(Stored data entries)
Content starts
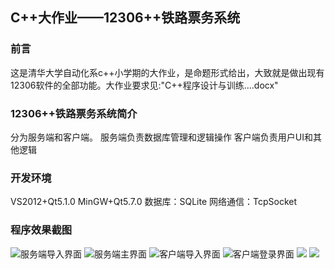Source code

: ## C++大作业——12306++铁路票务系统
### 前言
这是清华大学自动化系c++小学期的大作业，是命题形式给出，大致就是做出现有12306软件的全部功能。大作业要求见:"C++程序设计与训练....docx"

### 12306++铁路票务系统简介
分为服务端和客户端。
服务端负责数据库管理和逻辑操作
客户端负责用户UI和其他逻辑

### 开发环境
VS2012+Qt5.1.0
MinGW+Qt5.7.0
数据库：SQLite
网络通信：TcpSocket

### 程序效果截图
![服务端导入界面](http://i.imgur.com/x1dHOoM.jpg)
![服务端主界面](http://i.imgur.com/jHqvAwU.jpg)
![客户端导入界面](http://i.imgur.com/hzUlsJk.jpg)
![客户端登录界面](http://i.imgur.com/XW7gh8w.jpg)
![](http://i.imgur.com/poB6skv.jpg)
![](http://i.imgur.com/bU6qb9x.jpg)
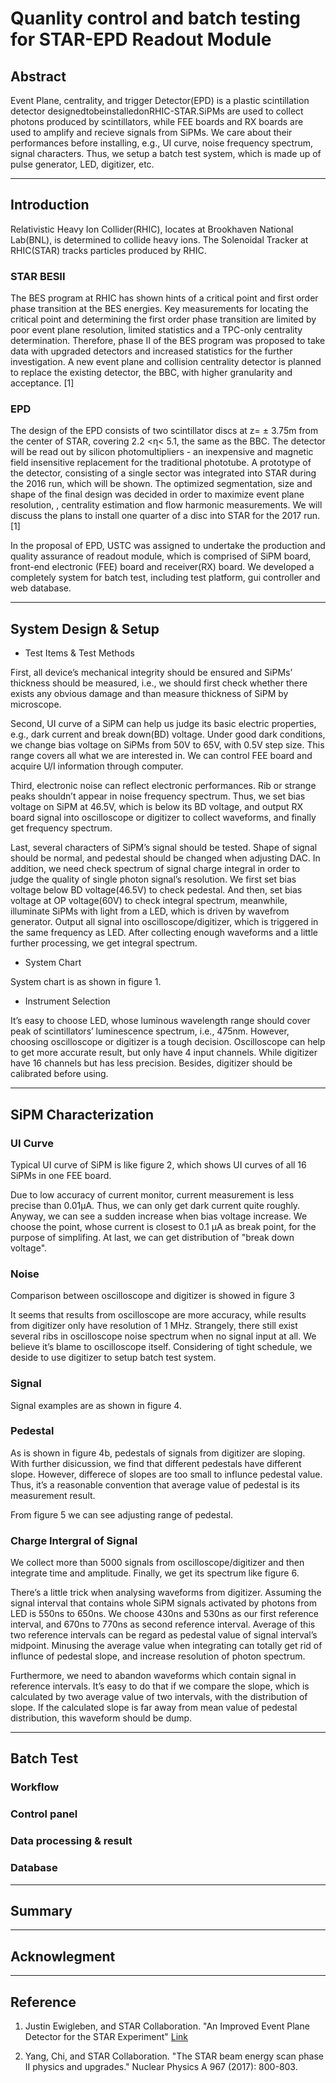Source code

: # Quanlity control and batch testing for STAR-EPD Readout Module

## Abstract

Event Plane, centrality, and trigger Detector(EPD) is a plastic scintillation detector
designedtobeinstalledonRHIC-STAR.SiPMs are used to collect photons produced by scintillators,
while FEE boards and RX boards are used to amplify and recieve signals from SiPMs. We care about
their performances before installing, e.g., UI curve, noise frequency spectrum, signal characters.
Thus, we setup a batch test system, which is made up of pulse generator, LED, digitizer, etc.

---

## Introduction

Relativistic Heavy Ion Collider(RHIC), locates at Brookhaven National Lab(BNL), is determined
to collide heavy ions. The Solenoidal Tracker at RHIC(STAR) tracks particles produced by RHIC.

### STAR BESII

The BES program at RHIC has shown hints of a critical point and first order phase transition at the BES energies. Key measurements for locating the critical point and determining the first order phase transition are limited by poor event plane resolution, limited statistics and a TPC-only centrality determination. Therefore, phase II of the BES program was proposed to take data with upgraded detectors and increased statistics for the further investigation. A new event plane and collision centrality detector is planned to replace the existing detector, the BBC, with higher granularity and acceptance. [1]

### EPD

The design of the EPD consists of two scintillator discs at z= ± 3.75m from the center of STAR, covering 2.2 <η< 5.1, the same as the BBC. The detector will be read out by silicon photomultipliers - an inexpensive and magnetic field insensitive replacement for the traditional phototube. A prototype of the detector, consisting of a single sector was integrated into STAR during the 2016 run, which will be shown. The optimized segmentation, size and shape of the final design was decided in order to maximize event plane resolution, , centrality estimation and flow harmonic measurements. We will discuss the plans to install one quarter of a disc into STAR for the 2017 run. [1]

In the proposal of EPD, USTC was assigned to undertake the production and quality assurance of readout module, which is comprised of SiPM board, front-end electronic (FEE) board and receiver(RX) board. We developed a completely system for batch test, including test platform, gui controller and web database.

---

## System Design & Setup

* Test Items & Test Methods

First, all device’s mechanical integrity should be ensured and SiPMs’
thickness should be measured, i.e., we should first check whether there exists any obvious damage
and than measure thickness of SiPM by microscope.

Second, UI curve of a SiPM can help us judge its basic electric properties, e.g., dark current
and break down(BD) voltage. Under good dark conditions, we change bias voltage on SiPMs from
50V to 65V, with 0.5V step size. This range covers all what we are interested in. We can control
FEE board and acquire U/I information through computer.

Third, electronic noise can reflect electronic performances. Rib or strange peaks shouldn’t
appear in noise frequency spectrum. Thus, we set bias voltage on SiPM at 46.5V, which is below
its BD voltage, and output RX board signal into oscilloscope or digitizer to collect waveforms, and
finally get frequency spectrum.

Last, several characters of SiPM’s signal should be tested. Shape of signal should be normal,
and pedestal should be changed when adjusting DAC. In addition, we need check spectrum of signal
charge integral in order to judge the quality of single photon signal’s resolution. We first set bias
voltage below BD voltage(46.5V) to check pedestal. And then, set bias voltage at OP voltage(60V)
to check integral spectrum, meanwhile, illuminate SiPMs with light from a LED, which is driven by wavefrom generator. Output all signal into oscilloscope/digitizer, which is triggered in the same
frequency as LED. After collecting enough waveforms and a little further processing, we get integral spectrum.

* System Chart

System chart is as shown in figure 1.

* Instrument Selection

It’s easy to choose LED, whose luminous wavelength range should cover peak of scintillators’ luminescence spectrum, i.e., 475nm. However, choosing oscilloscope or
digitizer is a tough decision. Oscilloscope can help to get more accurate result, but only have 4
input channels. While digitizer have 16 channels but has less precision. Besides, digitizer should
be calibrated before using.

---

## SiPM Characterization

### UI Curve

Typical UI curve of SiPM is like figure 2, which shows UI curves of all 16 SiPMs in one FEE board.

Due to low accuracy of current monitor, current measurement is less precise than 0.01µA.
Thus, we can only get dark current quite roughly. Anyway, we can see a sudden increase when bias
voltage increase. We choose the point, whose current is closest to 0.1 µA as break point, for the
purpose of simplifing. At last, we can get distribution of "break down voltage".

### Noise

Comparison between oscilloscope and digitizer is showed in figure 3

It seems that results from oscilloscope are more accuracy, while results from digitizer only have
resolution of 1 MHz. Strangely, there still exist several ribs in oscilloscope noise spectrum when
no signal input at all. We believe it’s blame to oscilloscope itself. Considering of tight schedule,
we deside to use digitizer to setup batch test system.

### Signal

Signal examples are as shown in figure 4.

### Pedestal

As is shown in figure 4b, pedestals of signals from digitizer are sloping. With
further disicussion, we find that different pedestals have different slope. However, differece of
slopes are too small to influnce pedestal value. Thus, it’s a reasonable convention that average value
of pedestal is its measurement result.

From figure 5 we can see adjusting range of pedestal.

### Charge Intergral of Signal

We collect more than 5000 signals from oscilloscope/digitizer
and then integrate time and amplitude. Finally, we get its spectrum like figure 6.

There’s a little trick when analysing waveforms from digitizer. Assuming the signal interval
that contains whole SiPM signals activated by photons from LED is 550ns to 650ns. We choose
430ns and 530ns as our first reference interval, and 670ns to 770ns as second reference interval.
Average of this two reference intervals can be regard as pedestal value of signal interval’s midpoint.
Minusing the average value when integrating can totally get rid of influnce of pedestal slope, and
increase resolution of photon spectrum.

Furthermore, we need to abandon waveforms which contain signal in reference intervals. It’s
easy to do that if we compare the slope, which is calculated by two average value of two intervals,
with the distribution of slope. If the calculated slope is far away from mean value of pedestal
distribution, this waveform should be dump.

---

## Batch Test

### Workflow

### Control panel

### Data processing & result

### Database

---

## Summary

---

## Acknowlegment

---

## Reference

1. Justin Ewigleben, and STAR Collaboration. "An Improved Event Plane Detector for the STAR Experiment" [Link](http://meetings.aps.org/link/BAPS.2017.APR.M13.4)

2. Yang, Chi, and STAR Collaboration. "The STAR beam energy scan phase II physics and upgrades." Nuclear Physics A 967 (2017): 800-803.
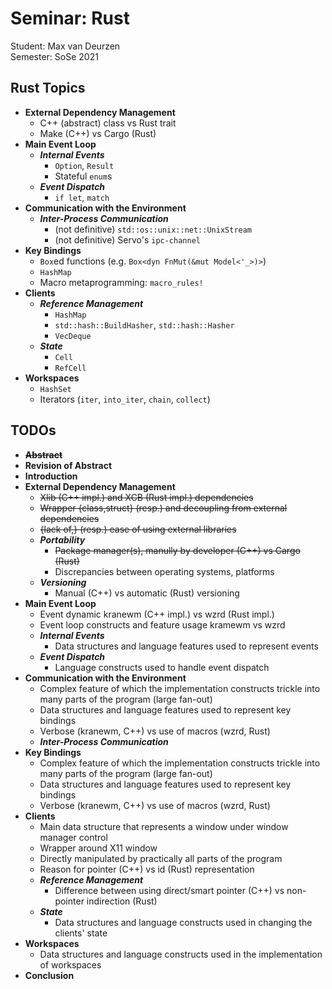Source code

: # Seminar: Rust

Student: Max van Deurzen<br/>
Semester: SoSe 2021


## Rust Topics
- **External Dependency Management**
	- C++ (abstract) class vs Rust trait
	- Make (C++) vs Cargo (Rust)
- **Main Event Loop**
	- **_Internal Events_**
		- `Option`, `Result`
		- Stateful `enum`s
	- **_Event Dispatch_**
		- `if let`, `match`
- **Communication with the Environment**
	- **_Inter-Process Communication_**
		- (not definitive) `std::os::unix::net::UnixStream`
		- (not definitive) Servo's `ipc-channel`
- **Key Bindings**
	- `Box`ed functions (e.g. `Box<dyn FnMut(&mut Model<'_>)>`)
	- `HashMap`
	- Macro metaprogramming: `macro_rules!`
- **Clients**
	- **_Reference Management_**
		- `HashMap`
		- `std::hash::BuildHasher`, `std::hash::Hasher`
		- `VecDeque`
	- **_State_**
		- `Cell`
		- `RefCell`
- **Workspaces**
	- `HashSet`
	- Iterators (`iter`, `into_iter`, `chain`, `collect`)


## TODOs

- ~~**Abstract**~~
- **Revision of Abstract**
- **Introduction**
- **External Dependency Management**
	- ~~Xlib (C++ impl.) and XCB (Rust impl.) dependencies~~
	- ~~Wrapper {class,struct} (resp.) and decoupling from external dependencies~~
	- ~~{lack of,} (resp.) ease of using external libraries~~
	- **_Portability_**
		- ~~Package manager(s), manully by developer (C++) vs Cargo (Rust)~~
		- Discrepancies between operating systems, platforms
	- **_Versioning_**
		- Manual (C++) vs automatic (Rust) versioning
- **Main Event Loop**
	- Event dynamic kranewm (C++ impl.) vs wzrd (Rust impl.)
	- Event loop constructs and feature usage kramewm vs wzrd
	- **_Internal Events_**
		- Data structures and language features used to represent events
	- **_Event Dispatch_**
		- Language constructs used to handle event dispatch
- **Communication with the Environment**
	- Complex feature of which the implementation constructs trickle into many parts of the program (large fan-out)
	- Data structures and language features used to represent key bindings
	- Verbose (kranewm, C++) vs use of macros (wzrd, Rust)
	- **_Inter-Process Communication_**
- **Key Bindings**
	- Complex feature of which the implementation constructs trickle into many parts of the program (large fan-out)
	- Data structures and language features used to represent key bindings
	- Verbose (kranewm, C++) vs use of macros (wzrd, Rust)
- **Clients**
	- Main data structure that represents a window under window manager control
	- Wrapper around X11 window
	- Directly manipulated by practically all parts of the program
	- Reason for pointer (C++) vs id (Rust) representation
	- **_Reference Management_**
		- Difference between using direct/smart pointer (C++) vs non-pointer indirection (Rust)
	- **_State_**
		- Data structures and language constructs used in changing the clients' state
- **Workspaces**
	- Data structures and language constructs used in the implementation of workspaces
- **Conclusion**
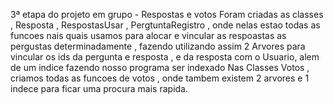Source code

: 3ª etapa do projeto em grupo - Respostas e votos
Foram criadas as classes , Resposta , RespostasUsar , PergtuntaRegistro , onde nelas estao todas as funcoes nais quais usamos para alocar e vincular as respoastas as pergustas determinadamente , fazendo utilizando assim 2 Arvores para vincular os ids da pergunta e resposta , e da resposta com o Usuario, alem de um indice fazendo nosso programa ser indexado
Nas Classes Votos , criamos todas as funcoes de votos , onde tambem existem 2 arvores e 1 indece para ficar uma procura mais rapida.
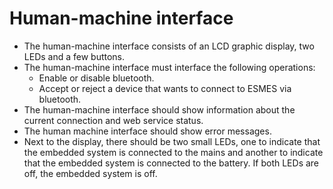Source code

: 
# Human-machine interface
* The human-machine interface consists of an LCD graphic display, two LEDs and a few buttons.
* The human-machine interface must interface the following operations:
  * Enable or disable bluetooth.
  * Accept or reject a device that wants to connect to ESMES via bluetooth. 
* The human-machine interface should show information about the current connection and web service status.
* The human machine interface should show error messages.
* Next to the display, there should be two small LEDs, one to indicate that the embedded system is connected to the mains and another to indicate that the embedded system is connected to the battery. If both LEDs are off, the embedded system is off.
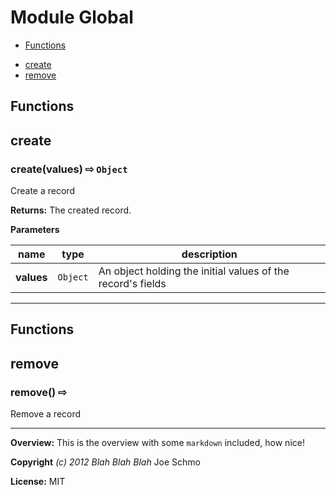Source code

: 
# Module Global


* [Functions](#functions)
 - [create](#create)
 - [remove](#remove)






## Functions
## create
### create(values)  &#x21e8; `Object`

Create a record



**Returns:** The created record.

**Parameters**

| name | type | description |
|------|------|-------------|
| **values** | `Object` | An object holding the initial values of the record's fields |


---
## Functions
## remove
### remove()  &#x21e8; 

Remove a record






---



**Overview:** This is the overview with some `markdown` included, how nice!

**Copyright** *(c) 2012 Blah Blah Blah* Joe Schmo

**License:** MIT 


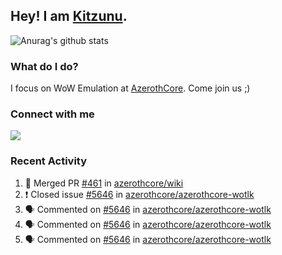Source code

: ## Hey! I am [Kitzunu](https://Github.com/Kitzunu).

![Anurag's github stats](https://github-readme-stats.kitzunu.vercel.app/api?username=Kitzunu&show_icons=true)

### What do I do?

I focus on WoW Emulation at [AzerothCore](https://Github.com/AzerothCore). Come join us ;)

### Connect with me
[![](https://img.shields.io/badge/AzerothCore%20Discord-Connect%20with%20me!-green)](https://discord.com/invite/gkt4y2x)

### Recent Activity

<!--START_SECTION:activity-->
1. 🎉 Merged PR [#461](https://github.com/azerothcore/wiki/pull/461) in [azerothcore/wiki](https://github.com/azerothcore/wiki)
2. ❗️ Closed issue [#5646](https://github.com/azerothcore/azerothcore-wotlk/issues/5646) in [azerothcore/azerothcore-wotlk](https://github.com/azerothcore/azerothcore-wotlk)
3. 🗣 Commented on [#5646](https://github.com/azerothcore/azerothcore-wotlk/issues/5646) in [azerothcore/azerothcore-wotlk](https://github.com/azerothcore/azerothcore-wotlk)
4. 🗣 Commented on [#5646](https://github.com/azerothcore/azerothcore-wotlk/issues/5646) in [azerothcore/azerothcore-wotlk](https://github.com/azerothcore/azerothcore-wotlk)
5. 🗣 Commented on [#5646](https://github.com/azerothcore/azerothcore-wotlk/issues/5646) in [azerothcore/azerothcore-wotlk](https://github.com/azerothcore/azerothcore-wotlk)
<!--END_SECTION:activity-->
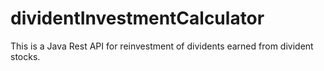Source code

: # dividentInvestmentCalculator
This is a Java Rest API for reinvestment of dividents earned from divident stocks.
Content ends
◆ AIM OF THE TASK ◆
Copy out the lines of the data where the word "pointer" can be found.

◆ RESULT OF THIS EXERCISE ◆
	- Reason for pointer (C++) vs id (Rust) representation
		- Difference between using direct/smart pointer (C++) vs non-pointer indirection (Rust)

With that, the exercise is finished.